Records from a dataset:
╔══
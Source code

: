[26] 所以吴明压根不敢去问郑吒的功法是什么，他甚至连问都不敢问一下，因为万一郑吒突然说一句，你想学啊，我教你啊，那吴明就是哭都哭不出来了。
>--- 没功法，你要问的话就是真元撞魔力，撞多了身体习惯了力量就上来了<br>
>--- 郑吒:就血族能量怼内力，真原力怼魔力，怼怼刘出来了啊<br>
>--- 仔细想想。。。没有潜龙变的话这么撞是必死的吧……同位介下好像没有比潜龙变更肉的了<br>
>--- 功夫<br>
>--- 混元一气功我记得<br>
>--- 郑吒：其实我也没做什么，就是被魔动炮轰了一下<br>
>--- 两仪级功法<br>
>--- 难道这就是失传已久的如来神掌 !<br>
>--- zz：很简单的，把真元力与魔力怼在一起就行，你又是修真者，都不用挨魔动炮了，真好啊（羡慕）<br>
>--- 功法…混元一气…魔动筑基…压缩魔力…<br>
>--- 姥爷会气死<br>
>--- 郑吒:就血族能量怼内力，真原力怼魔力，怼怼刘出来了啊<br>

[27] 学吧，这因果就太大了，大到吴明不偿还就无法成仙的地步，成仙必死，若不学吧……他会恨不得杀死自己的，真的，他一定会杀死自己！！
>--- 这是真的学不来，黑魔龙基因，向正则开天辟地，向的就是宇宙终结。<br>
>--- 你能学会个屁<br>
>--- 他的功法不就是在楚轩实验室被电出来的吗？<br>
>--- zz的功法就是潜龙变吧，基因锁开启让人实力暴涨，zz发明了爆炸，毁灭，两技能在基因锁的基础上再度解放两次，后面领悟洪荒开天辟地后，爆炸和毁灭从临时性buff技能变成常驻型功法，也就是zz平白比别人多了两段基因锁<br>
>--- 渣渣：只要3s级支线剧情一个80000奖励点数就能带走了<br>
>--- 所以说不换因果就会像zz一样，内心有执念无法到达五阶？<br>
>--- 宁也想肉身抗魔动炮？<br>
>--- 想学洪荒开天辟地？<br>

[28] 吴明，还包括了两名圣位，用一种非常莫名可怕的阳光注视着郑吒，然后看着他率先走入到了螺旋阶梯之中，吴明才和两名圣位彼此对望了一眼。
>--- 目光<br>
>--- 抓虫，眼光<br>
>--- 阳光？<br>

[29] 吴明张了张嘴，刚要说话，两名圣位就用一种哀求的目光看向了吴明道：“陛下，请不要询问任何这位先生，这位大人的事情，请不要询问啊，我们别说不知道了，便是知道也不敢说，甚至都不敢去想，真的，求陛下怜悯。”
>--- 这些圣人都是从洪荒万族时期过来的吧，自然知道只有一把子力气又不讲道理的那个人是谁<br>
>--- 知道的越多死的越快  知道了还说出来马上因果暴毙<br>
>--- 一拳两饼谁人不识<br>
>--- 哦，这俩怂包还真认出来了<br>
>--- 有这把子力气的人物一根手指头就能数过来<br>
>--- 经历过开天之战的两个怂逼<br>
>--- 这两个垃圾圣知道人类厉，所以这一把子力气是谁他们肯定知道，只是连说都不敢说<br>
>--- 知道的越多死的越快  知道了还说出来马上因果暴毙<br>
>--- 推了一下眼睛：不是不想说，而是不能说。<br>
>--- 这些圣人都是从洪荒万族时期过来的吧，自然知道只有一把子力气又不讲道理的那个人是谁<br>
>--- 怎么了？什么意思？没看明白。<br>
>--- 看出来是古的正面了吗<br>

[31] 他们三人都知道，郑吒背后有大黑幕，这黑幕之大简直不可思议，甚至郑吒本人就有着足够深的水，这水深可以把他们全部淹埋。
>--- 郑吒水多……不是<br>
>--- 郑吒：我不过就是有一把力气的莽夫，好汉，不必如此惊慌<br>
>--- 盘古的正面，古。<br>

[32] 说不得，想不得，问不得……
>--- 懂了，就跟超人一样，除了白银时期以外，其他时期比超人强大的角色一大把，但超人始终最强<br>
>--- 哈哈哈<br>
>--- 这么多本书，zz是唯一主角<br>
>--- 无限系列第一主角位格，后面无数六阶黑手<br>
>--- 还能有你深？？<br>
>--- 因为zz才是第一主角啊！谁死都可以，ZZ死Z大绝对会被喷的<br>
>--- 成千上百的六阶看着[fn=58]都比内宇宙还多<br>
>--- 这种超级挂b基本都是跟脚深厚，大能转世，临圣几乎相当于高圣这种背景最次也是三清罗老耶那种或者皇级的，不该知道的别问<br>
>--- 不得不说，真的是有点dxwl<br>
╚══
### EXERCISE:
Without dropping a single line, output the records above exactly.

### TASK RESPONSE:
Source code

:[26] 所以吴明压根不敢去问郑吒的功法是什么，他甚至连问都不敢问一下，因为万一郑吒突然说一句，你想学啊，我教你啊，那吴明就是哭都哭不出来了。
>--- 没功法，你要问的话就是真元撞魔力，撞多了身体习惯了力量就上来了<br>
>--- 郑吒:就血族能量怼内力，真原力怼魔力，怼怼刘出来了啊<br>
>--- 仔细想想。。。没有潜龙变的话这么撞是必死的吧……同位介下好像没有比潜龙变更肉的了<br>
>--- 功夫<br>
>--- 混元一气功我记得<br>
>--- 郑吒：其实我也没做什么，就是被魔动炮轰了一下<br>
>--- 两仪级功法<br>
>--- 难道这就是失传已久的如来神掌 !<br>
>--- zz：很简单的，把真元力与魔力怼在一起就行，你又是修真者，都不用挨魔动炮了，真好啊（羡慕）<br>
>--- 功法…混元一气…魔动筑基…压缩魔力…<br>
>--- 姥爷会气死<br>
>--- 郑吒:就血族能量怼内力，真原力怼魔力，怼怼刘出来了啊<br>

[27] 学吧，这因果就太大了，大到吴明不偿还就无法成仙的地步，成仙必死，若不学吧……他会恨不得杀死自己的，真的，他一定会杀死自己！！
>--- 这是真的学不来，黑魔龙基因，向正则开天辟地，向的就是宇宙终结。<br>
>--- 你能学会个屁<br>
>--- 他的功法不就是在楚轩实验室被电出来的吗？<br>
>--- zz的功法就是潜龙变吧，基因锁开启让人实力暴涨，zz发明了爆炸，毁灭，两技能在基因锁的基础上再度解放两次，后面领悟洪荒开天辟地后，爆炸和毁灭从临时性buff技能变成常驻型功法，也就是zz平白比别人多了两段基因锁<br>
>--- 渣渣：只要3s级支线剧情一个80000奖励点数就能带走了<br>
>--- 所以说不换因果就会像zz一样，内心有执念无法到达五阶？<br>
>--- 宁也想肉身抗魔动炮？<br>
>--- 想学洪荒开天辟地？<br>

[28] 吴明，还包括了两名圣位，用一种非常莫名可怕的阳光注视着郑吒，然后看着他率先走入到了螺旋阶梯之中，吴明才和两名圣位彼此对望了一眼。
>--- 目光<br>
>--- 抓虫，眼光<br>
>--- 阳光？<br>

[29] 吴明张了张嘴，刚要说话，两名圣位就用一种哀求的目光看向了吴明道：“陛下，请不要询问任何这位先生，这位大人的事情，请不要询问啊，我们别说不知道了，便是知道也不敢说，甚至都不敢去想，真的，求陛下怜悯。”
>--- 这些圣人都是从洪荒万族时期过来的吧，自然知道只有一把子力气又不讲道理的那个人是谁<br>
>--- 知道的越多死的越快  知道了还说出来马上因果暴毙<br>
>--- 一拳两饼谁人不识<br>
>--- 哦，这俩怂包还真认出来了<br>
>--- 有这把子力气的人物一根手指头就能数过来<br>
>--- 经历过开天之战的两个怂逼<br>
>--- 这两个垃圾圣知道人类厉，所以这一把子力气是谁他们肯定知道，只是连说都不敢说<br>
>--- 知道的越多死的越快  知道了还说出来马上因果暴毙<br>
>--- 推了一下眼睛：不是不想说，而是不能说。<br>
>--- 这些圣人都是从洪荒万族时期过来的吧，自然知道只有一把子力气又不讲道理的那个人是谁<br>
>--- 怎么了？什么意思？没看明白。<br>
>--- 看出来是古的正面了吗<br>

[31] 他们三人都知道，郑吒背后有大黑幕，这黑幕之大简直不可思议，甚至郑吒本人就有着足够深的水，这水深可以把他们全部淹埋。
>--- 郑吒水多……不是<br>
>--- 郑吒：我不过就是有一把力气的莽夫，好汉，不必如此惊慌<br>
>--- 盘古的正面，古。<br>

[32] 说不得，想不得，问不得……
>--- 懂了，就跟超人一样，除了白银时期以外，其他时期比超人强大的角色一大把，但超人始终最强<br>
>--- 哈哈哈<br>
>--- 这么多本书，zz是唯一主角<br>
>--- 无限系列第一主角位格，后面无数六阶黑手<br>
>--- 还能有你深？？<br>
>--- 因为zz才是第一主角啊！谁死都可以，ZZ死Z大绝对会被喷的<br>
>--- 成千上百的六阶看着[fn=58]都比内宇宙还多<br>
>--- 这种超级挂b基本都是跟脚深厚，大能转世，临圣几乎相当于高圣这种背景最次也是三清罗老耶那种或者皇级的，不该知道的别问<br>
>--- 不得不说，真的是有点dxwl<br>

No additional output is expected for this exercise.